My former co-worker at the courthouse had a favorite attorney. He was smart and articulate and, I think most significantly, a really sharp dresser. He wore well-tailored suits and strikingly beautiful neckties, and wasn’t afraid to wear salmon or pink colored shirts. On the other hand, my co-worker also had a catch phrase for lawyers that would come into the courtroom not looking very well put-together. She’d say “his wife doesn’t love him.” Meaning that if the offending attorney lived with somebody who actually cared for his well-being, he wouldn’t have been allowed to leave the house dressed like that.
In general, I was less concerned by how attorneys would dress when they appeared in our courtroom (though there were a few notable exceptions), but I was often struck by the horrible business cards that would be handed to me. You see, it is a common practice in courtrooms in this part of the world for attorneys to check-in with court staff by handing over a business card or two. So in my time with the court, I’d probably received 1,000 different attorney business cards. And they can ran the gamut. From the basic information in a simple serif font, to a full-color photo with a list of qualifications, business cards can range from cheap to expensive, minimalistic to extravagant, informative to enigmatic.

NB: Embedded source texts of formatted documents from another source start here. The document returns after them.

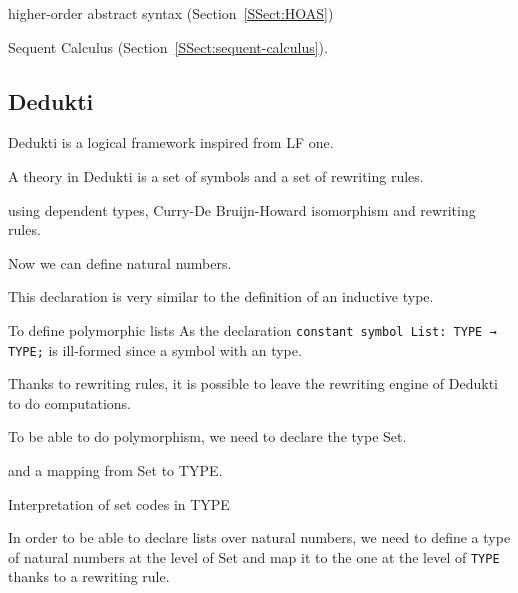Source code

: \documentclass{article}
\begin{document}
	higher-order abstract syntax (Section~\ref{SSect:HOAS})

	Sequent Calculus (Section~\ref{SSect:sequent-calculus}).

	\subsection{Dedukti}\label{SSect:Dedukti}
	
	Dedukti is a logical framework inspired from LF one.
	
	A theory in Dedukti is a set of symbols and a set of rewriting rules.
	
	using dependent types, Curry-De Bruijn-Howard isomorphism and rewriting rules.
	

	
	
	Now we can define natural numbers.
	
	
	
	This declaration is very similar to the definition of an inductive type.
	
	
	To define polymorphic lists
	As the declaration \lstinline[language=Dialekto, firstnumber=last]|constant symbol List: TYPE → TYPE;| is ill-formed since  a symbol with an  type.
	
	
	Thanks to rewriting rules, it is possible to leave the rewriting engine of Dedukti to do computations.
	
	To be able to do polymorphism, we need to declare the type \textsf{Set}.
	
	
	
	and a mapping from \textsf{Set} to TYPE.
	
	Interpretation of set codes in TYPE
	
	
	
	

	
	
	
	
	
	
	
	In order to be able to declare lists over natural numbers, we need to define a type of natural numbers at the level of \textsf{Set} and map it to the one at the level of \lstinline[language=Dialekto, firstnumber=last]|TYPE| thanks to a rewriting rule.
	
\end{document}

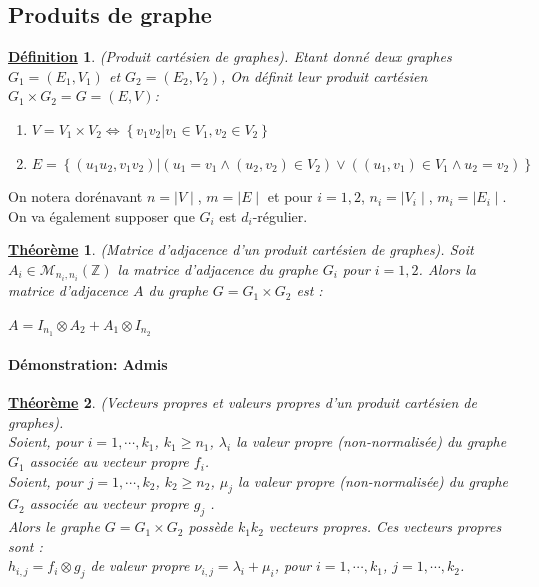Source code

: \documentclass[12pt,openany]{report}
\newtheorem{theorem}{\underline{Théorème}}
\newtheorem{definition}{\underline{Définition}}
\begin{document}
\subsection{Produits de graphe}
\begin{definition}(Produit cartésien de graphes). Etant donné deux graphes $ \mathit{G}_{1}=(E_1, V_1)$ et $\mathit{G}_2 = (E_2, V_2)$, On définit leur produit cartésien $ \mathit{G}_1 \times \mathit{G}_2=\mathit{G}=(E,V)$:
\begin{enumerate}
\item $\mathit{V}=\mathit{V}_1 \times \mathit{V}_2 \Leftrightarrow\left\lbrace v_1 v_2 | v_1 \in \mathit{V}_1 , v_2 \in \mathit{V}_2 \right\rbrace     $
\item $\mathit{E}=\left\lbrace \left( u_1u_2,v_1v_2 \right) |\left( u_1=v_1\wedge(u_2,v_2) \in \mathit{V}_2 \right)\vee \left( (u_1,v_1) \in \mathit{V}_1 \wedge u_2=v_2 \right)   \right\rbrace      $
\end{enumerate}

\end{definition}

On notera dorénavant $n=\mid \mathit{V} \mid $, $m=\mid \mathit{E}\mid $ et pour  $i=1,2$, $n_i=\mid \mathit{V}_i \mid  $, $m_i=\mid \mathit{E}_i\mid $.\\
On va également supposer que  $\mathit{G}_i $ est $d_i$-régulier.

\begin{theorem}  (Matrice d’adjacence d’un produit cartésien de graphes).
Soit $\mathit{A}_i \in \mathcal{M}_{n_i,n_i}(\mathbb{Z})$ la matrice d'adjacence du graphe $ \mathit{G}_i $ pour $i=1,2$. Alors la matrice d'adjacence $ \mathit{A}  $ du graphe $ \mathit{G}=\mathit{G}_1 \times \mathit{G}_2$ est :
\begin{center}
$ \mathit{A}= \mathit{I}_{n_1} \otimes \mathit{A}_2 + \mathit{A}_1 \otimes \mathit{I}_{n_2} $
\end{center}

\end{theorem}
\paragraph{Démonstration: Admis }
\begin{theorem} (Vecteurs propres et valeurs propres d’un produit cartésien
de graphes)\cite{Ghazal}.\\ Soient, pour $i = 1,\cdots, k_1$, $k_1\geq n_1$, $\lambda_i$
la valeur propre (non-normalisée) du graphe $\mathit{G}_1$ associée au vecteur propre $f_i$.\\

Soient, pour $j = 1,\cdots, k_2$, $k_2 \geq n_2$, $\mu_j$ la valeur propre (non-normalisée) du graphe $\mathit{G}_2$ associée au vecteur propre $g_j$ .\\

Alors le graphe $G = G_1\times G_2$ possède $k_1k_2$ vecteurs propres. Ces vecteurs propres sont :\\
$h_{i,j}=f_i \otimes g_j $ de valeur propre $ \nu_{i,j}=\lambda_i + \mu_i $, pour $i=1,\cdots,k_1  $, $ j=1,\cdots,k_2 $.

\end{theorem}
\end{document}
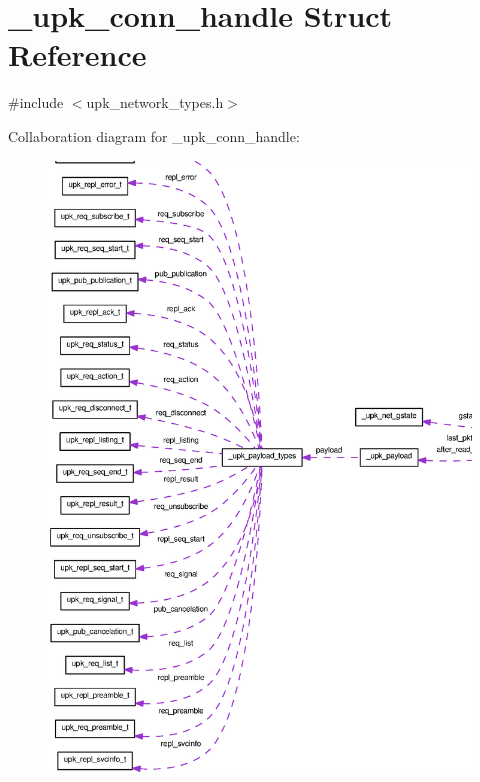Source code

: \section{\_\-upk\_\-conn\_\-handle Struct Reference}
\label{struct__upk__conn__handle}


{\ttfamily \#include $<$upk\_\-network\_\-types.h$>$}



Collaboration diagram for \_\-upk\_\-conn\_\-handle:\nopagebreak
\begin{figure}[H]
\begin{center}
\leavevmode
\includegraphics[width=400pt]{struct__upk__conn__handle__coll__graph}
\end{center}
\end{figure}

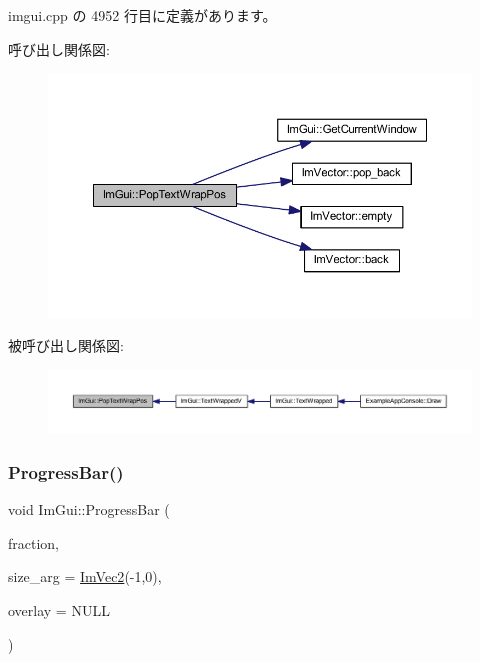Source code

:  imgui.\+cpp の 4952 行目に定義があります。

呼び出し関係図\+:\nopagebreak
\begin{figure}[H]
\begin{center}
\leavevmode
\includegraphics[width=350pt]{namespace_im_gui_a08000421b9cc13757430efe54178ae0f_cgraph}
\end{center}
\end{figure}
被呼び出し関係図\+:\nopagebreak
\begin{figure}[H]
\begin{center}
\leavevmode
\includegraphics[width=350pt]{namespace_im_gui_a08000421b9cc13757430efe54178ae0f_icgraph}
\end{center}
\end{figure}
\mbox{\label{namespace_im_gui_a83349d38c7c73f92ae977bc5b530a9e9}} 
\subsubsection{\texorpdfstring{Progress\+Bar()}{ProgressBar()}}
{\footnotesize\ttfamily void Im\+Gui\+::\+Progress\+Bar (\begin{DoxyParamCaption}\item[{float}]{fraction,  }\item[{const \mbox{\hyperlink{struct_im_vec2}{Im\+Vec2}} \&}]{size\+\_\+arg = {\ttfamily \mbox{\hyperlink{struct_im_vec2}{Im\+Vec2}}(-\/1,0)},  }\item[{const char $\ast$}]{overlay = {\ttfamily NULL} }\end{DoxyParamCaption})}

And like my fashion-conscious friend, I was quick to judge the attorney who handed them to me.
But who cares what a court clerk thinks about a lawyer and his business card? Well, I could go on for hours about why a lawyer should care what a clerk thinks, but for the purposes of this post, let’s consider the following: do you think these attorneys are using a different business card for court than they would hand to a prospective client they meet on the street? Are lay people you meet at a cocktail party any less judgmental when they’re considering whether or not to have a professional relationship with you?
Things like neckties and business cards make the first impression. They let us know if you’re somebody with good taste, or if you have the good sense to recognize that you need to connect with somebody who does have good taste. When somebody hands you a business card that still has remnants of being torn from a do-it-yourself printer page, are you really listening to what that person has to say, or are you wondering why that person couldn’t be bothered to buy professionally-printed cards at Staples?
But beyond the quality of printing, isn’t the content of your business card, or stationary, or website, significant to how we judge a person and their work? When you get handed a business card that features a photo of an attorney in a zoot suit and fedora (true story), are you considering the glossy finish of the card? Would you think any differently if you found this person’s website and it looked like his 10 year-old nephew put it together?
Doesn’t it make sense that we should put our best foot forward when we initiate a business relationship, that we should wash our clothes and comb our hair, and act like we know what we’re doing? Then why is it any less reasonable to hire a professional designer to put together your visual package: our signage, our stationary, our business cards, our website? Should we not do everything we can to succeed?